Il padre di Veljko Petrović si chiamava Đorđe ed era un catechista e un insegnante al seminario di Sremski Karlovci in Voivodina, invece la madre si chiamava Mileva ed era figlia del parroco di Sombor.[1]
Veljko Petrović nel 1902 si trasferì a Budapest dove studiò legge e si laureò quattro anni dopo.[1]
Nella primavera del 1906, a Budapest, con Juraj Gašparc, curò il mensile in lingua ungherese Kroacija (Croazia), con il sottotitolo Rassegna mensile socio-politica, economica e letteraria serbo-croata.[1]
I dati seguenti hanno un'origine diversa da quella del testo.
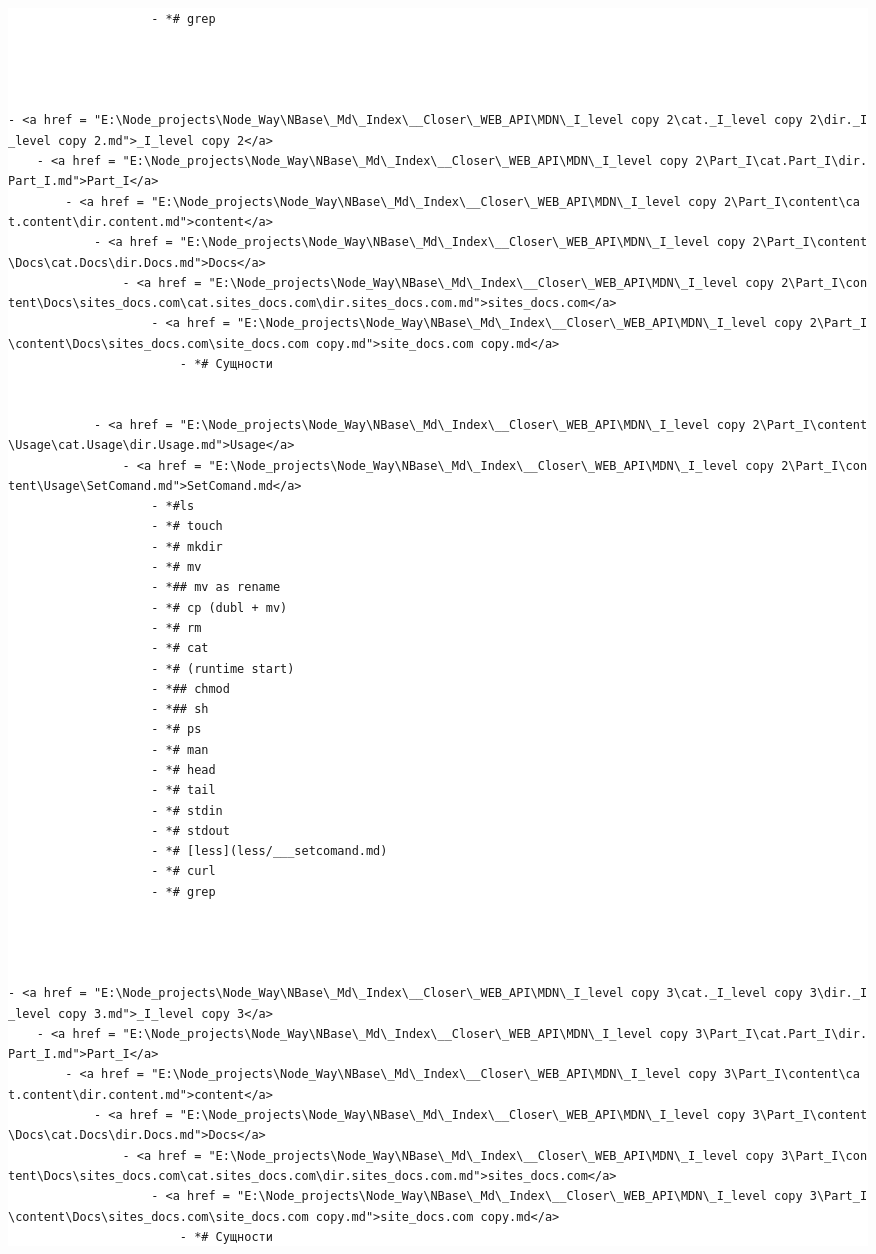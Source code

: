                         - *# grep
                
            
        
    
    - <a href = "E:\Node_projects\Node_Way\NBase\_Md\_Index\__Closer\_WEB_API\MDN\_I_level copy 2\cat._I_level copy 2\dir._I_level copy 2.md">_I_level copy 2</a>
        - <a href = "E:\Node_projects\Node_Way\NBase\_Md\_Index\__Closer\_WEB_API\MDN\_I_level copy 2\Part_I\cat.Part_I\dir.Part_I.md">Part_I</a>
            - <a href = "E:\Node_projects\Node_Way\NBase\_Md\_Index\__Closer\_WEB_API\MDN\_I_level copy 2\Part_I\content\cat.content\dir.content.md">content</a>
                - <a href = "E:\Node_projects\Node_Way\NBase\_Md\_Index\__Closer\_WEB_API\MDN\_I_level copy 2\Part_I\content\Docs\cat.Docs\dir.Docs.md">Docs</a>
                    - <a href = "E:\Node_projects\Node_Way\NBase\_Md\_Index\__Closer\_WEB_API\MDN\_I_level copy 2\Part_I\content\Docs\sites_docs.com\cat.sites_docs.com\dir.sites_docs.com.md">sites_docs.com</a>
                        - <a href = "E:\Node_projects\Node_Way\NBase\_Md\_Index\__Closer\_WEB_API\MDN\_I_level copy 2\Part_I\content\Docs\sites_docs.com\site_docs.com copy.md">site_docs.com copy.md</a>
                            - *# Сущности
                    
                
                - <a href = "E:\Node_projects\Node_Way\NBase\_Md\_Index\__Closer\_WEB_API\MDN\_I_level copy 2\Part_I\content\Usage\cat.Usage\dir.Usage.md">Usage</a>
                    - <a href = "E:\Node_projects\Node_Way\NBase\_Md\_Index\__Closer\_WEB_API\MDN\_I_level copy 2\Part_I\content\Usage\SetComand.md">SetComand.md</a>
                        - *#ls
                        - *# touch
                        - *# mkdir
                        - *# mv
                        - *## mv as rename
                        - *# cp (dubl + mv)
                        - *# rm 
                        - *# cat
                        - *# (runtime start)
                        - *## chmod 
                        - *## sh
                        - *# ps
                        - *# man 
                        - *# head
                        - *# tail 
                        - *# stdin
                        - *# stdout
                        - *# [less](less/___setcomand.md)
                        - *# curl
                        - *# grep
                
            
        
    
    - <a href = "E:\Node_projects\Node_Way\NBase\_Md\_Index\__Closer\_WEB_API\MDN\_I_level copy 3\cat._I_level copy 3\dir._I_level copy 3.md">_I_level copy 3</a>
        - <a href = "E:\Node_projects\Node_Way\NBase\_Md\_Index\__Closer\_WEB_API\MDN\_I_level copy 3\Part_I\cat.Part_I\dir.Part_I.md">Part_I</a>
            - <a href = "E:\Node_projects\Node_Way\NBase\_Md\_Index\__Closer\_WEB_API\MDN\_I_level copy 3\Part_I\content\cat.content\dir.content.md">content</a>
                - <a href = "E:\Node_projects\Node_Way\NBase\_Md\_Index\__Closer\_WEB_API\MDN\_I_level copy 3\Part_I\content\Docs\cat.Docs\dir.Docs.md">Docs</a>
                    - <a href = "E:\Node_projects\Node_Way\NBase\_Md\_Index\__Closer\_WEB_API\MDN\_I_level copy 3\Part_I\content\Docs\sites_docs.com\cat.sites_docs.com\dir.sites_docs.com.md">sites_docs.com</a>
                        - <a href = "E:\Node_projects\Node_Way\NBase\_Md\_Index\__Closer\_WEB_API\MDN\_I_level copy 3\Part_I\content\Docs\sites_docs.com\site_docs.com copy.md">site_docs.com copy.md</a>
                            - *# Сущности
Poi, nel 1911, si spostò a Belgrado, dove lavorò come corrispondente di guerra per il Branik di Novi Sad e per il Narod di Sarajevo; a Belgrado conobbe il poeta e critico letterario Sima Pandurović, oltre che l'eminente scrittore e critico letterario Jovan Skerlić.[1]
Fino al 1918 lavorò a Ginevra, dopo di che lavorò nel Ministero dell'Istruzione (1919) e dal 1925 fu ispettore del Dipartimento di Arte.[1]
Nel 1930, come giornalista del quotidiano Politika, soggiornò a Budapest, dove ritornò anche nel 1961.
Veljko Petrović si mise in evidenza con due raccolte di poesie, intitolate Poesie patriottiche (Rodoljubive pesme, 1911) e Sulla soglia (Na pragu, 1914),[2] che si caratterizzarono per la saldatura della letteratura tradizionale del suo Paese con innovazioni modernistiche, con le conseguenze della creazione di uno stile ed di un contenuto piuttosto peculiare, incentrato sia sui sentimenti nazionalistici sia su quelli più personali.[3]
Le stesse tendenze risultarono nelle prose, dove i ricordi della vita rurale vengono alternati a quelli della vita urbana, suscitando nello scrittore grandi rimpianti e l'elogio della purezza contadina.[3]